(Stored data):
=== Section Start ===
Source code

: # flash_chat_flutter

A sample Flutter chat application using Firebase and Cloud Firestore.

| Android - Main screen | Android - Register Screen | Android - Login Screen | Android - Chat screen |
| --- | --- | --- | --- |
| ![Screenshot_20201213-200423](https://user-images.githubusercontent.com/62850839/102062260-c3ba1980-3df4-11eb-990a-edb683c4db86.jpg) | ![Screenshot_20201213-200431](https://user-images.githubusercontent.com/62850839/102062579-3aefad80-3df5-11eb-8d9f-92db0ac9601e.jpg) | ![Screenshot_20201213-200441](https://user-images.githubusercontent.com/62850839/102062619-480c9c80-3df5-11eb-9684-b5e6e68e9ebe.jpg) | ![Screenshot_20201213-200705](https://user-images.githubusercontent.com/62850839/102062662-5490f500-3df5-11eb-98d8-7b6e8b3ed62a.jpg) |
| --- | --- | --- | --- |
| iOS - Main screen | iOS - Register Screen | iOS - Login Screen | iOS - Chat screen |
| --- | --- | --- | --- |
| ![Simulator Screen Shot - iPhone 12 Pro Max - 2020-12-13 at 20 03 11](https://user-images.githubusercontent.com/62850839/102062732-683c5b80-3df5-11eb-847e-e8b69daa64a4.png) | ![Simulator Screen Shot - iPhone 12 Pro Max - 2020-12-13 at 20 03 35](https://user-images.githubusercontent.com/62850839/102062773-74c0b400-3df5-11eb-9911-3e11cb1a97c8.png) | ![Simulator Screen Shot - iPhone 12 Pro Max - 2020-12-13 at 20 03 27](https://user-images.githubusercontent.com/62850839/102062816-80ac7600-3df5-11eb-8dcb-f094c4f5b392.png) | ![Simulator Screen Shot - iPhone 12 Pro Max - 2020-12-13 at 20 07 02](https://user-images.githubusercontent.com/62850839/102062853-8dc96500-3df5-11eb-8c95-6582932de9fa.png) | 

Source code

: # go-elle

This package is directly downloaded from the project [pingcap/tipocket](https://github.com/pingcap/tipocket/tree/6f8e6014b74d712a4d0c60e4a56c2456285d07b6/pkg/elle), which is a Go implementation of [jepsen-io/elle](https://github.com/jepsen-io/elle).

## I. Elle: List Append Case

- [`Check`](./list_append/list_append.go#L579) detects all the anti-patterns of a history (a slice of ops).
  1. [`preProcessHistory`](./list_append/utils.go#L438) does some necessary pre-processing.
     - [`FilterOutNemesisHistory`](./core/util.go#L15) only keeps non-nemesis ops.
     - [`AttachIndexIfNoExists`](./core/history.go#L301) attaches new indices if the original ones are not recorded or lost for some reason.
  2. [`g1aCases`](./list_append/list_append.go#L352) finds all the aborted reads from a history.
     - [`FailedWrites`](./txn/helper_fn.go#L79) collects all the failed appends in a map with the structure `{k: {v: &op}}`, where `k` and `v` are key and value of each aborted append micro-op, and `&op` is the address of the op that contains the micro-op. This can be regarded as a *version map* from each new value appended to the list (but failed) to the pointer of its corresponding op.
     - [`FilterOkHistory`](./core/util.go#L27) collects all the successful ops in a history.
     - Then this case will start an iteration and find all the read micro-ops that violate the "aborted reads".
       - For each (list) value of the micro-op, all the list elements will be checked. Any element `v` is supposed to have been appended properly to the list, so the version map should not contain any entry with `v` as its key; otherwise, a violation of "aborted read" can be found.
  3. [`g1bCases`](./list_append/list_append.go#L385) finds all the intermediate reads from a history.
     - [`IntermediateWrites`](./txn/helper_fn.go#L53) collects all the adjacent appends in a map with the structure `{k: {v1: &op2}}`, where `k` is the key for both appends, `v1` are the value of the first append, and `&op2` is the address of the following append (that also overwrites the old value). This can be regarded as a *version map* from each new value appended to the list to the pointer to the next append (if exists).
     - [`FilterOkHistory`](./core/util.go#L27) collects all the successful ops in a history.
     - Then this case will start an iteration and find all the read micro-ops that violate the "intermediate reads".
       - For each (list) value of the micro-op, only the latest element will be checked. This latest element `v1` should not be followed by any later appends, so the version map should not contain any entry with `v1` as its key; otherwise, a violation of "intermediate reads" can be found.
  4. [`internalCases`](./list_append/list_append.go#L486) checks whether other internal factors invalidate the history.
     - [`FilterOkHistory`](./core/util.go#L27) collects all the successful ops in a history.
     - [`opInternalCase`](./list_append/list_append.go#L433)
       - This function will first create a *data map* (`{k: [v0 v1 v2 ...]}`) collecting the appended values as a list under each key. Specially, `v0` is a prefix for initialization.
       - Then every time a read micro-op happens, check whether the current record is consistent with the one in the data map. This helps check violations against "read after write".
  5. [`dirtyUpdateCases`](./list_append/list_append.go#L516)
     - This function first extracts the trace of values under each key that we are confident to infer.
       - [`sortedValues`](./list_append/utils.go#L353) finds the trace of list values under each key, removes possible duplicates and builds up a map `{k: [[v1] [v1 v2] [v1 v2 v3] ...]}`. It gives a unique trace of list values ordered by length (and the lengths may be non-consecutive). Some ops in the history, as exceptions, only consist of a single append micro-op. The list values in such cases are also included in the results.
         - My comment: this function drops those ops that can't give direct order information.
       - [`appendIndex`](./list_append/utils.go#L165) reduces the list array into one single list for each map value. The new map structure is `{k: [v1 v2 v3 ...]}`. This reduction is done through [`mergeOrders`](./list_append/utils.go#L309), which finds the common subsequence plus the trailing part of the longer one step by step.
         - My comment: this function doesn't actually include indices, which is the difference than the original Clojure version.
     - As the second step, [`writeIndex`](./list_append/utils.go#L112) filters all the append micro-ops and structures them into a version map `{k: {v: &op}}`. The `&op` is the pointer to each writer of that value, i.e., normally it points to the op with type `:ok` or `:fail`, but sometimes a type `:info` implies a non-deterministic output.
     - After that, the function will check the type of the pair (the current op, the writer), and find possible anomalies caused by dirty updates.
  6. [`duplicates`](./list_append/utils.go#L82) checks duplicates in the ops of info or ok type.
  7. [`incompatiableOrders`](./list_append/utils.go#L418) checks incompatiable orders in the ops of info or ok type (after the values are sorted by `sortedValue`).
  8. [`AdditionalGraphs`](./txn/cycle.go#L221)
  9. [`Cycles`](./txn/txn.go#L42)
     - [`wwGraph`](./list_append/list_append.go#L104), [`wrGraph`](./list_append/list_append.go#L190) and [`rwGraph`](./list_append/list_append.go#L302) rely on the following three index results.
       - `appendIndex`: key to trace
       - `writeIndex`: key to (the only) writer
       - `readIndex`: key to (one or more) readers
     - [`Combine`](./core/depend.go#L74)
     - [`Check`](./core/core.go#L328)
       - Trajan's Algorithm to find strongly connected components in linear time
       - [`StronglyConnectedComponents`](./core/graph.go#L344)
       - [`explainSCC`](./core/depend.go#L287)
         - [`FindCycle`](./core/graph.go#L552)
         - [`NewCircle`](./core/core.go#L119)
=== Section End ===
(The task):
The response should consist of all the entries, reproduced word for word.

(Response for this exercise):
Source code

: # flash_chat_flutter

A sample Flutter chat application using Firebase and Cloud Firestore.

| Android - Main screen | Android - Register Screen | Android - Login Screen | Android - Chat screen |
| --- | --- | --- | --- |
| ![Screenshot_20201213-200423](https://user-images.githubusercontent.com/62850839/102062260-c3ba1980-3df4-11eb-990a-edb683c4db86.jpg) | ![Screenshot_20201213-200431](https://user-images.githubusercontent.com/62850839/102062579-3aefad80-3df5-11eb-8d9f-92db0ac9601e.jpg) | ![Screenshot_20201213-200441](https://user-images.githubusercontent.com/62850839/102062619-480c9c80-3df5-11eb-9684-b5e6e68e9ebe.jpg) | ![Screenshot_20201213-200705](https://user-images.githubusercontent.com/62850839/102062662-5490f500-3df5-11eb-98d8-7b6e8b3ed62a.jpg) |
| --- | --- | --- | --- |
| iOS - Main screen | iOS - Register Screen | iOS - Login Screen | iOS - Chat screen |
| --- | --- | --- | --- |
| ![Simulator Screen Shot - iPhone 12 Pro Max - 2020-12-13 at 20 03 11](https://user-images.githubusercontent.com/62850839/102062732-683c5b80-3df5-11eb-847e-e8b69daa64a4.png) | ![Simulator Screen Shot - iPhone 12 Pro Max - 2020-12-13 at 20 03 35](https://user-images.githubusercontent.com/62850839/102062773-74c0b400-3df5-11eb-9911-3e11cb1a97c8.png) | ![Simulator Screen Shot - iPhone 12 Pro Max - 2020-12-13 at 20 03 27](https://user-images.githubusercontent.com/62850839/102062816-80ac7600-3df5-11eb-8dcb-f094c4f5b392.png) | ![Simulator Screen Shot - iPhone 12 Pro Max - 2020-12-13 at 20 07 02](https://user-images.githubusercontent.com/62850839/102062853-8dc96500-3df5-11eb-8c95-6582932de9fa.png) | 

Source code

: # go-elle

This package is directly downloaded from the project [pingcap/tipocket](https://github.com/pingcap/tipocket/tree/6f8e6014b74d712a4d0c60e4a56c2456285d07b6/pkg/elle), which is a Go implementation of [jepsen-io/elle](https://github.com/jepsen-io/elle).

## I. Elle: List Append Case

- [`Check`](./list_append/list_append.go#L579) detects all the anti-patterns of a history (a slice of ops).
  1. [`preProcessHistory`](./list_append/utils.go#L438) does some necessary pre-processing.
     - [`FilterOutNemesisHistory`](./core/util.go#L15) only keeps non-nemesis ops.
     - [`AttachIndexIfNoExists`](./core/history.go#L301) attaches new indices if the original ones are not recorded or lost for some reason.
  2. [`g1aCases`](./list_append/list_append.go#L352) finds all the aborted reads from a history.
     - [`FailedWrites`](./txn/helper_fn.go#L79) collects all the failed appends in a map with the structure `{k: {v: &op}}`, where `k` and `v` are key and value of each aborted append micro-op, and `&op` is the address of the op that contains the micro-op. This can be regarded as a *version map* from each new value appended to the list (but failed) to the pointer of its corresponding op.
     - [`FilterOkHistory`](./core/util.go#L27) collects all the successful ops in a history.
     - Then this case will start an iteration and find all the read micro-ops that violate the "aborted reads".
       - For each (list) value of the micro-op, all the list elements will be checked. Any element `v` is supposed to have been appended properly to the list, so the version map should not contain any entry with `v` as its key; otherwise, a violation of "aborted read" can be found.
  3. [`g1bCases`](./list_append/list_append.go#L385) finds all the intermediate reads from a history.
     - [`IntermediateWrites`](./txn/helper_fn.go#L53) collects all the adjacent appends in a map with the structure `{k: {v1: &op2}}`, where `k` is the key for both appends, `v1` are the value of the first append, and `&op2` is the address of the following append (that also overwrites the old value). This can be regarded as a *version map* from each new value appended to the list to the pointer to the next append (if exists).
     - [`FilterOkHistory`](./core/util.go#L27) collects all the successful ops in a history.
     - Then this case will start an iteration and find all the read micro-ops that violate the "intermediate reads".
       - For each (list) value of the micro-op, only the latest element will be checked. This latest element `v1` should not be followed by any later appends, so the version map should not contain any entry with `v1` as its key; otherwise, a violation of "intermediate reads" can be found.
  4. [`internalCases`](./list_append/list_append.go#L486) checks whether other internal factors invalidate the history.
     - [`FilterOkHistory`](./core/util.go#L27) collects all the successful ops in a history.
     - [`opInternalCase`](./list_append/list_append.go#L433)
       - This function will first create a *data map* (`{k: [v0 v1 v2 ...]}`) collecting the appended values as a list under each key. Specially, `v0` is a prefix for initialization.
       - Then every time a read micro-op happens, check whether the current record is consistent with the one in the data map. This helps check violations against "read after write".
  5. [`dirtyUpdateCases`](./list_append/list_append.go#L516)
     - This function first extracts the trace of values under each key that we are confident to infer.
       - [`sortedValues`](./list_append/utils.go#L353) finds the trace of list values under each key, removes possible duplicates and builds up a map `{k: [[v1] [v1 v2] [v1 v2 v3] ...]}`. It gives a unique trace of list values ordered by length (and the lengths may be non-consecutive). Some ops in the history, as exceptions, only consist of a single append micro-op. The list values in such cases are also included in the results.
         - My comment: this function drops those ops that can't give direct order information.
       - [`appendIndex`](./list_append/utils.go#L165) reduces the list array into one single list for each map value. The new map structure is `{k: [v1 v2 v3 ...]}`. This reduction is done through [`mergeOrders`](./list_append/utils.go#L309), which finds the common subsequence plus the trailing part of the longer one step by step.
         - My comment: this function doesn't actually include indices, which is the difference than the original Clojure version.
     - As the second step, [`writeIndex`](./list_append/utils.go#L112) filters all the append micro-ops and structures them into a version map `{k: {v: &op}}`. The `&op` is the pointer to each writer of that value, i.e., normally it points to the op with type `:ok` or `:fail`, but sometimes a type `:info` implies a non-deterministic output.
     - After that, the function will check the type of the pair (the current op, the writer), and find possible anomalies caused by dirty updates.
  6. [`duplicates`](./list_append/utils.go#L82) checks duplicates in the ops of info or ok type.
  7. [`incompatiableOrders`](./list_append/utils.go#L418) checks incompatiable orders in the ops of info or ok type (after the values are sorted by `sortedValue`).
  8. [`AdditionalGraphs`](./txn/cycle.go#L221)
  9. [`Cycles`](./txn/txn.go#L42)
     - [`wwGraph`](./list_append/list_append.go#L104), [`wrGraph`](./list_append/list_append.go#L190) and [`rwGraph`](./list_append/list_append.go#L302) rely on the following three index results.
       - `appendIndex`: key to trace
       - `writeIndex`: key to (the only) writer
       - `readIndex`: key to (one or more) readers
     - [`Combine`](./core/depend.go#L74)
     - [`Check`](./core/core.go#L328)
       - Trajan's Algorithm to find strongly connected components in linear time
       - [`StronglyConnectedComponents`](./core/graph.go#L344)
       - [`explainSCC`](./core/depend.go#L287)
         - [`FindCycle`](./core/graph.go#L552)
         - [`NewCircle`](./core/core.go#L119)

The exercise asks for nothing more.